Our anatomic study documented important similarities between human and baboon tongue musculature. Although longer, the baboon tongue has the same muscles as a human tongue (see Fig 5 and supplemental information S3 Fig), with a shape and proportions similar to a child’s tongue. The combined evidence from this dissection, EMG studies [40,41], and biomechanical models of humans [42,43] implies that baboons have all the articulatory effectors required both to produce the formant structure of their documented VLSs (Fig 5A), and to move their tongues along the two axes we have discovered (Fig 5B). This species can therefore produce its distinct VLSs despite a high larynx, in sharp contradiction with Lieberman’s hypothesis [4,3].

Fig 5. Anatomical structure of the baboon tongue and muscle recruitment during VLS production.

(A) The baboon’s muscle fiber orientation allows tongue motion along two main axes (see also supplemental information S3 Fig). The first axis produces the front/back contrast [æ] ⇔ [u ɔ], including the [u] VLS, which requires a constriction in the back of the vocal tract. Movement along this axis uses antagonistic activation of GGam and SG tongue muscles. The second axis produces the [ɑ] ⇔ [ɨ] VLS contrasts by controlling vertical tongue displacement using the GGp and HG tongue muscles. (B) The baboons’ different VLSs can each be explained by recruitment of a unique configuration of tongue muscles. GGa, GGm, GGp: anterior, medium, posterior part of the genioglossus; HG: hyoglossus; SG: styloglossus.

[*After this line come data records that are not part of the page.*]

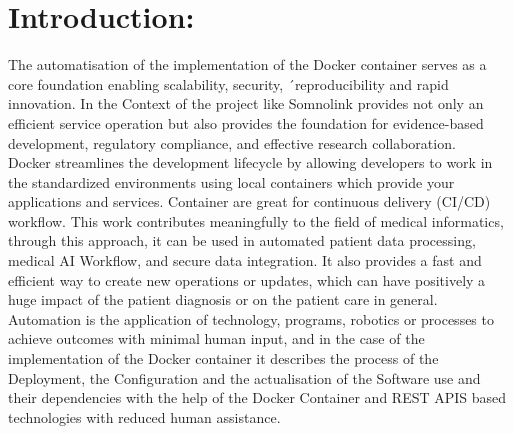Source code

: \documentclass{article}
\begin{document}
\section{Introduction:}

The automatisation of the implementation of the Docker container serves as a core foundation enabling scalability, security, ´reproducibility and rapid innovation. In the Context of the project like Somnolink provides not only an efficient service operation but also provides the foundation for evidence-based development, regulatory compliance, and effective research collaboration.\\
Docker streamlines the development lifecycle by allowing developers to work in the standardized environments using local containers which provide your applications and services. Container are great for continuous delivery (CI/CD) workflow.
This work contributes meaningfully to the field of medical informatics, through this approach, it can be used in automated patient data processing, medical AI Workflow, and secure data integration. It also provides a fast and efficient way to create new operations or updates, which can have positively a huge impact of the patient diagnosis or on the patient care in general.\\Automation is the application of technology, programs, robotics or processes to achieve outcomes with minimal human input, and in the case of the implementation of the Docker container it describes the process of the Deployment, the Configuration and the actualisation of the Software use and their dependencies with the help of the Docker Container and REST APIS based technologies with reduced human assistance. 
\end{document}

The main findings of our study can be summarized as follows: First, our study confirms that baboon vocalizations contain different kinds of VLSs, and that these VLSs have certain consistent traits. These include distinctive formant patterns that justify grouping them into the five classes of VLS we have found, each of which is comparable to a human vowel as charted by the IPA. Second, we document that baboons produce two distinct VLSs consistently and in succession within a single vocalization, specifically, the [æ] and the [ɔ] in the wahoo. Third, the [ɔ] quality occurs in the copulation calls produced only by females and in the—hoo of the wahoo produced mainly by males, so a single VLS can be used in different vocalizations, comparably to different phonemes in human languages. Finally, our study shows that the five VLSs documented involve two acoustic axes produced by motion of the tongue in horizontal and vertical axes, in a manner clearly comparable to the two articulatory-acoustic dimensions universal to human speech. Taken together, these findings demonstrate that the baboons have a much richer system of VLSs than previously documented, in spite of their high larynx.

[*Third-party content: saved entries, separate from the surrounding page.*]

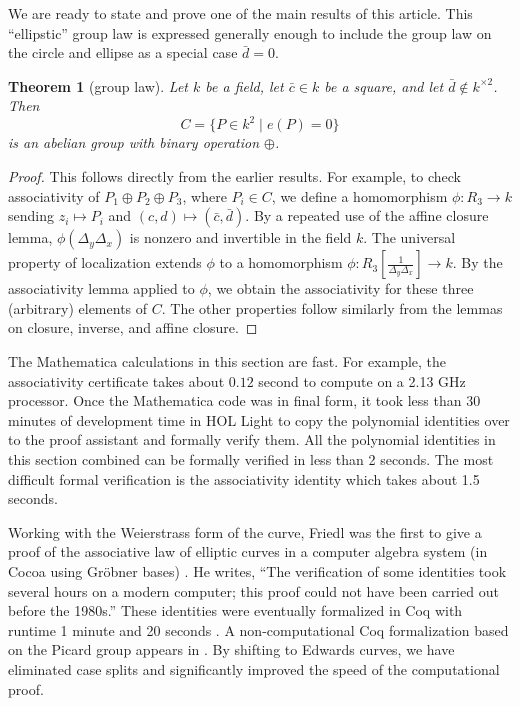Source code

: \documentclass[12pt]{article}
\newtheorem{theorem}{Theorem}[subsection]
\newcommand{\f}[1]{\frac{1}{#1}}
\begin{document}
We are ready to state and prove one of the main results of this
article.  This ``ellipstic'' group law is expressed generally enough
to include the group law on the circle and ellipse as a special case
$\bar d = 0$.

\begin{theorem}[group law]\label{thm:group} 
  Let $k$ be a field, let $\bar c \in k$ be a square, and let $\bar
  d\not\in k^{\times 2}$.  
  Then 
  \[
  C= \{P\in k^2 \mid  e(P) = 0\}
  \]
   is an abelian
  group with binary operation $\oplus$.
\end{theorem}

\begin{proof} This follows directly from the earlier results.  For
  example, to check associativity of $P_1\oplus P_2\oplus P_3$, where
  $P_i\in C$, we define a homomorphism $\phi:R_3\to k$ sending
  $z_i\mapsto P_i$ and $(c,d)\mapsto (\bar c,\bar d)$.  By a repeated
  use of the affine closure lemma, $\phi(\Delta_y\Delta_x)$ is nonzero
  and invertible in the field $k$.  The universal property of
  localization extends $\phi$ to a homomorphism
  $\phi:R_3[\f{\Delta_y\Delta_x}]\to k$.  By the associativity lemma
  applied to $\phi$, we obtain the associativity for these three
  (arbitrary) elements of $C$.  The other properties follow similarly
  from the lemmas on closure, inverse, and affine closure.
\end{proof}

The Mathematica calculations in this section are fast. For example,
the associativity certificate takes about $0.12$ second to compute on
a 2.13 GHz processor.  Once the Mathematica code was in final form, it
took less than 30 minutes of development time in HOL Light to copy the
polynomial identities over to the proof assistant and formally verify
them.  All the polynomial identities in this section combined can be
formally verified in less than 2 seconds. The most difficult formal
verification is the associativity identity which takes about 1.5
seconds.

Working with the Weierstrass form of the curve, Friedl was the first
to give a proof of the associative law of elliptic curves in a
computer algebra system (in Cocoa using Gr\"obner bases)
\cite{friedl}.  He writes, ``The verification of some identities took
several hours on a modern computer; this proof could not have been
carried out before the 1980s.''  These identities were eventually
formalized in Coq with runtime 1 minute and 20 seconds
\cite{thery2007proving}.  A non-computational Coq
formalization based on the Picard group appears in
\cite{bartzia2014formal}.  By shifting to Edwards curves, we have
eliminated case splits and
significantly improved the speed of the computational proof.
\end{document}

Human vocal communication uses a phonological system wherein words are distinguished by the contrasts among their constituent phonemes (grossly, vowels and consonants). These are drawn from an inventory that has been documented in different languages as ranging from 11 to 141 phonemes, including from 3 to 24 vowels [2]. As an example, in American English, phonology distinguishes the words boat (/bot/) and bat (/bæt/) exclusively through the distinction between the /o/ and /æ/ vowel phonemes they contain. Here we report for the first time that the vocal repertoire of a single nonhuman primate species contains at least a set of five distinct VLS, some found in the vocal productions of the males or females only, and others in both sexes.

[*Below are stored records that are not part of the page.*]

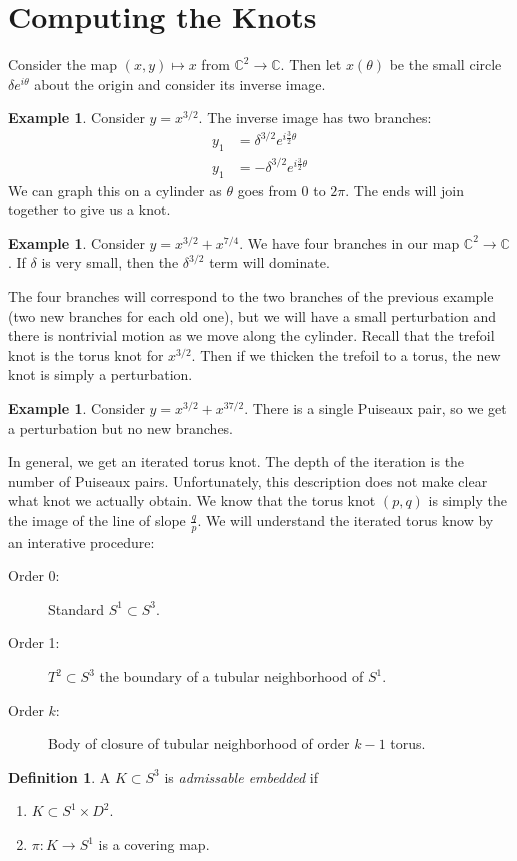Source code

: \documentclass[leqno, openany]{memoir}
\theoremstyle{definition}
\newtheorem{defn}[thm]{Definition}
\newtheorem{exm}[thm]{Example}
\theoremstyle{remark}
\theoremstyle{plain}
\theoremstyle{definition}
\theoremstyle{remark}
\renewcommand{\C}{\mathbb{C}}
\begin{document}
\section{Computing the Knots}%
\label{sec:computing_the_knots}


Consider the map $(x,y) \mapsto x$ from $\C^2 \to \C$. Then let $x(\theta)$ be the small circle $\delta e^{i\theta}$ about the origin and consider its inverse image.

\begin{exm}
    Consider $y = x^{3/2}$. The inverse image has two branches:
    \begin{align*}
        y_1 &= \delta^{3/2}e^{i\frac{3}{2} \theta} \\
        y_1 &= - \delta^{3/2}e^{i\frac{3}{2} \theta}
    \end{align*}
    We can graph this on a cylinder as $\theta$ goes from $0$ to $2\pi$. The ends will join together to give us a knot.
\end{exm}

\begin{exm}
    Consider $y = x^{3/2} + x^{7/4}$. We have four branches in our map $\C^2 \to \C$. If $\delta$ is very small, then the $\delta^{3/2}$ term will dominate.

    The four branches will correspond to the two branches of the previous example (two new branches for each old one), but we will have a small perturbation and there is nontrivial motion as we move along the cylinder. Recall that the trefoil knot is the torus knot for $x^{3/2}$. Then if we thicken the trefoil to a torus, the new knot is simply a perturbation.
\end{exm}

\begin{exm}
    Consider $y = x^{3/2} + x^{37/2}$. There is a single Puiseaux pair, so we get a perturbation but no new branches.
\end{exm}

In general, we get an iterated torus knot. The depth of the iteration is the number of Puiseaux pairs. Unfortunately, this description does not make clear what knot we actually obtain. We know that the torus knot $(p,q)$ is simply the the image of the line of slope $\frac{q}{p}$. We will understand the iterated torus know by an interative procedure:
\begin{description}
    \item[Order 0:]Standard $S^1 \subset S^3$.
    \item[Order 1:]$T^2 \subset S^3$ the boundary of a tubular neighborhood of $S^1$.
    \item[Order $k$:]Body of closure of tubular neighborhood of order $k-1$ torus.
\end{description}
\begin{defn}
    A $K \subset S^3$ is \textit{admissable embedded} if 
    \begin{enumerate}
        \item $K \subset S^1 \times D^2$.
        \item $\pi: K \to S^1$ is a covering map.
    \end{enumerate}
\end{defn}
\end{document}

Our findings therefore reveal a loose parallel between human vowels and baboon VLSs by demonstrating that both have a phonetic inventory of vocalic qualities differentiated by formant structure and that these structures are characteristic properties of vocalizations produced in distinct social contexts or for different functions. From an evolutionary standpoint, demonstration of a two-axis vocalic proto-system in baboons suggests that the human vocalic system did not emerge de novo but originates from articulatory capacities already present in our common ancestors. We believe that the currently dominant view, that vowel systems can only have emerged after the descent of the larynx in modern Homo sapiens, is falsified by our finding of 5 distinct vowel qualities in a 2 dimensional system in an old world monkey, the Guinea baboon (Papio papio).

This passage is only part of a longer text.